Einstige Leichtathletik-Großmacht hängt auch ohne Norovirus am Tropf

Glosse

Neben der Spur

(London/Krefeld, 10. August 2017)
Na, prima: Jetzt hat der Deutsche Leichtathletik-Verband (DLV) endlich den Sündenbock für das bisher meist enttäuschende bis klägliche Abschneiden seiner Spitzenathleten bei den Weltmeisterschaften der Männer/Frauen in London gefunden. Der allenthalben, also nicht nur bei den Germanen/innen, in den Teamhotels grassierende Norovirus soll es sein. Das sei keine normale WM, erklärte der Leitende Direktor Sport (unter dem Titel „Direktor“ machen sie beim DLV gar nix, damit können sie den Bürgersteig vor ihrer Geschäftsstelle auf der Alsfelder Straße in Darmstadt pflastern), Idriss Gondschinska, im Brustton der Überzeugung. Sieben Aktive wären davon betroffen. Die Namen unterliegen strengster Geheimhaltung. Von wegen ärztlicher Schweigepflicht. Dann dürfte er, Gondschinska, sie genau genommen auch nicht kennen. Selbst bei schweren Verletzungen wird da weniger zimperlich reagiert und bereitwillig Auskunft gegeben. Wie ist es denn da um die ärztliche Schweigepflicht bestellt? Lächerlich! Stümperhaft! Schlecht vorbereitet, der ach so wichtige Mann. Aber das hat bei diesem Dach- und Fachverband ja schon System.

Grausamer Sprachenmix

Ungeachtet der sicherlich nicht zu unterschätzenden Problematik hofft die nominelle Führungspersönlichkeit auf weitere Spitzenergebnisse. Also Plural. Welche will er denn da bislang alle gesehen haben?
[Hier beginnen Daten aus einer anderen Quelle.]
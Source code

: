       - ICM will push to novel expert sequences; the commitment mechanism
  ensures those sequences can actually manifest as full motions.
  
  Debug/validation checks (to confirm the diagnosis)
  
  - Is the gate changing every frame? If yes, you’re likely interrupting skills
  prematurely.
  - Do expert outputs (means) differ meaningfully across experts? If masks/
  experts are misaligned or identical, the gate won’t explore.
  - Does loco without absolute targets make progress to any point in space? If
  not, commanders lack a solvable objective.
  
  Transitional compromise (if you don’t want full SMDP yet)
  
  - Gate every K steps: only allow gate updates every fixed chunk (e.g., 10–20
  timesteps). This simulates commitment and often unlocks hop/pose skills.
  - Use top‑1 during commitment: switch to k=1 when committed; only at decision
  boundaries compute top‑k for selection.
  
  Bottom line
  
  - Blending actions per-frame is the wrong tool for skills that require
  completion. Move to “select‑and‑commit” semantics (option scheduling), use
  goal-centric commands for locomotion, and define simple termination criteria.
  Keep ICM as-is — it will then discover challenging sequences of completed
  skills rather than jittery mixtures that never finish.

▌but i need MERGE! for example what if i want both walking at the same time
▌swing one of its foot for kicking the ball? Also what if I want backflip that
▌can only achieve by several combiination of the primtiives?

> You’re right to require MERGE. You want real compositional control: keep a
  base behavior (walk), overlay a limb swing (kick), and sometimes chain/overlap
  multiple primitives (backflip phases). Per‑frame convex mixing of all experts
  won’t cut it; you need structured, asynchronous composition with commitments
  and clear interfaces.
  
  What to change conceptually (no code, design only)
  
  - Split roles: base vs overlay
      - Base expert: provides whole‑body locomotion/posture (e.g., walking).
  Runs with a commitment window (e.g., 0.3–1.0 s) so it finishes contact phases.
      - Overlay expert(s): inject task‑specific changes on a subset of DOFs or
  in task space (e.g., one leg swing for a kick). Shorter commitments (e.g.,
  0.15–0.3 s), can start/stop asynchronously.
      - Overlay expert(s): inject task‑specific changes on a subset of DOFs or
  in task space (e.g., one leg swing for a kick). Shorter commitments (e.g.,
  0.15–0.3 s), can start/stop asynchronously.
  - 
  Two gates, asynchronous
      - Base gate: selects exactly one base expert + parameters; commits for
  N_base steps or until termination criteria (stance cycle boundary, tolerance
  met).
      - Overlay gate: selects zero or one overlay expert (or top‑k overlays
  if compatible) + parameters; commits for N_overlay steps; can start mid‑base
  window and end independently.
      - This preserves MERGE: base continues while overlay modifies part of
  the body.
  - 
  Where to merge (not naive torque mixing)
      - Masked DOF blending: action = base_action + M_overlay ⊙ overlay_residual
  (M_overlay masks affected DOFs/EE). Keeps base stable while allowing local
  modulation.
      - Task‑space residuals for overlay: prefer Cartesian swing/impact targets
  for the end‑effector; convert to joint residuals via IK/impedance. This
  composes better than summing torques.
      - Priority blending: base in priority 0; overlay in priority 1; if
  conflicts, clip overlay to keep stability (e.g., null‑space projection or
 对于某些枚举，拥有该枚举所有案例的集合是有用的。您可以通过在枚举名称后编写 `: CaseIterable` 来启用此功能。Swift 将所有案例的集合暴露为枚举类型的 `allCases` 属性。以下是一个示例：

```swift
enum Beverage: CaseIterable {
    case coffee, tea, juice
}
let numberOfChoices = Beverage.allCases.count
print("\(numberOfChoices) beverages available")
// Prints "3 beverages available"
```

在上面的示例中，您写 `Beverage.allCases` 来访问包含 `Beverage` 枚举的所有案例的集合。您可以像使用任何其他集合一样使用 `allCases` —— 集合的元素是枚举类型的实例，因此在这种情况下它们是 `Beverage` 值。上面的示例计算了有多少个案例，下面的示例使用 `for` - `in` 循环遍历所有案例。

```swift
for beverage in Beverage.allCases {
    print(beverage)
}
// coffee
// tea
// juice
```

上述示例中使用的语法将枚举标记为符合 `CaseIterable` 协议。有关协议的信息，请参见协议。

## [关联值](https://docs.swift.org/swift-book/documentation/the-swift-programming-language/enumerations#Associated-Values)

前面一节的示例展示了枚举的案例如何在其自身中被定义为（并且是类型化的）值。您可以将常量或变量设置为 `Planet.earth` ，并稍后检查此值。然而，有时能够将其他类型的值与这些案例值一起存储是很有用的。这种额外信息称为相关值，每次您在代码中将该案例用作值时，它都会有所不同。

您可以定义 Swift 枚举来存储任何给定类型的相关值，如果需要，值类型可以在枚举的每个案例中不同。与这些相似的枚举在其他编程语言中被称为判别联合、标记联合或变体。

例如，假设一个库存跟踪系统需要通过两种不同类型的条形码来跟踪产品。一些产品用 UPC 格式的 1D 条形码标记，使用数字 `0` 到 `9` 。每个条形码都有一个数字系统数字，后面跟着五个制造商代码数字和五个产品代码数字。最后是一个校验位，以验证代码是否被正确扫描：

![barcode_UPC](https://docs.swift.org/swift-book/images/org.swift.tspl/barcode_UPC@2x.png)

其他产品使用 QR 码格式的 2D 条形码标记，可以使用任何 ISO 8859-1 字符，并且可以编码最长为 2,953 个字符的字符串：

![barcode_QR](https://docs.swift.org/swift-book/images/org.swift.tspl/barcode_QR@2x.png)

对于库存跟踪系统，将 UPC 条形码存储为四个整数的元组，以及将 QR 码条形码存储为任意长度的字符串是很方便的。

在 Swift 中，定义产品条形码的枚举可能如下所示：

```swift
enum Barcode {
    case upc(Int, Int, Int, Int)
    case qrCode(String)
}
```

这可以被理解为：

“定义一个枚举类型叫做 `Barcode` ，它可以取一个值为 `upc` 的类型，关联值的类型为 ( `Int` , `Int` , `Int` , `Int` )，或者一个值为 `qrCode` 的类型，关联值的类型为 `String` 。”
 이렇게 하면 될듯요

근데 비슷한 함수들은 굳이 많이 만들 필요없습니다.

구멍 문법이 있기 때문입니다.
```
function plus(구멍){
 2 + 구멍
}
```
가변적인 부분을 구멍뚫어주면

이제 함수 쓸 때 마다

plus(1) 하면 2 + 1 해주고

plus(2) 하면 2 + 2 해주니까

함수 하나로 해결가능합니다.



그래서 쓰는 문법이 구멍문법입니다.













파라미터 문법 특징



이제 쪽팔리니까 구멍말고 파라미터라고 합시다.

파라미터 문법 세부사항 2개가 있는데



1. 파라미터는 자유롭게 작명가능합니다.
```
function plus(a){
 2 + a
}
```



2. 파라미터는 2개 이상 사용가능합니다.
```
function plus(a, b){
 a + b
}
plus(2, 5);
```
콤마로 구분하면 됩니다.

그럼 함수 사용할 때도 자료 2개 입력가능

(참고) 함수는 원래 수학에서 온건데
Und im nächsten Zug wird er selbstverständlich ganz der – abzulehnenden – Tradition mit dem US-amerikanischen Hauptsponsor verhaftet Denglish: Original-Zitat laut DLV-Netzseite: „Viele unserer Peak Performer starten am Ende der Wettbewerbe.“ Wie bitte? Einfach grausam! Abgesehen von solch belämmertem Misch-Masch, den nur sechs Prozent über ein fehlerfreies Englisch verfügenden Deutschen verstehen, – wenn er sich da mal nicht gründlich irrt. Nicht auszudenken, wenn nach den bislang häufig trüben Erfahrungen (gestern Abend erst 5.000-m-Läufer Richard Ringer, der sich für seine dürftige Darbietung bei den Fernsehzuschauern der ARD entschuldigte und es nicht auf den ominösen Virus schob) auch noch die hoch gehandelten Speerwerfer, die Top drei der Welt, und Zehnkämpfer in Nähe der Themse „abschiffen“. Es ist ein bisschen so wie bei den Schwimmern. Da ist der DSV, ihr Verband, schon froh, wenn bei Großereignissen keiner vor dem Ertrinken gerettet werden musste.

Mehr als Schadensbegrenzung kann es nicht werden

Brechen wir ganz bewusst und aus purer Gemeinheit mit unseren sonstigen Gepflogenheiten, schielen auf den momentanen Medaillenspiegel: Deutschland liegt nach einer Woche in der Zwischenbilanz mit sieben weiteren Nationen auf einem geteilten19.Rang, solche „Giganten“ wie Bahrain, Venezuela, Norwegen, Belgien, Griechenland, um nur einige zu nennen, derweil vor uns.
Klar, abgerechnet wird erst am Schluss. Aber die einstige Leichtathletik-Großmacht hängt so oder so am Tropf. Und das nicht erst seit dem Ausbruch des Norovirus‘, von dem 90 Prozent (in Worten: Neunzig) nicht betroffen sind. Bei dem was eventuell noch kommt, kann es sich allenfalls um Schadensbegrenzung handeln. Mehr nicht!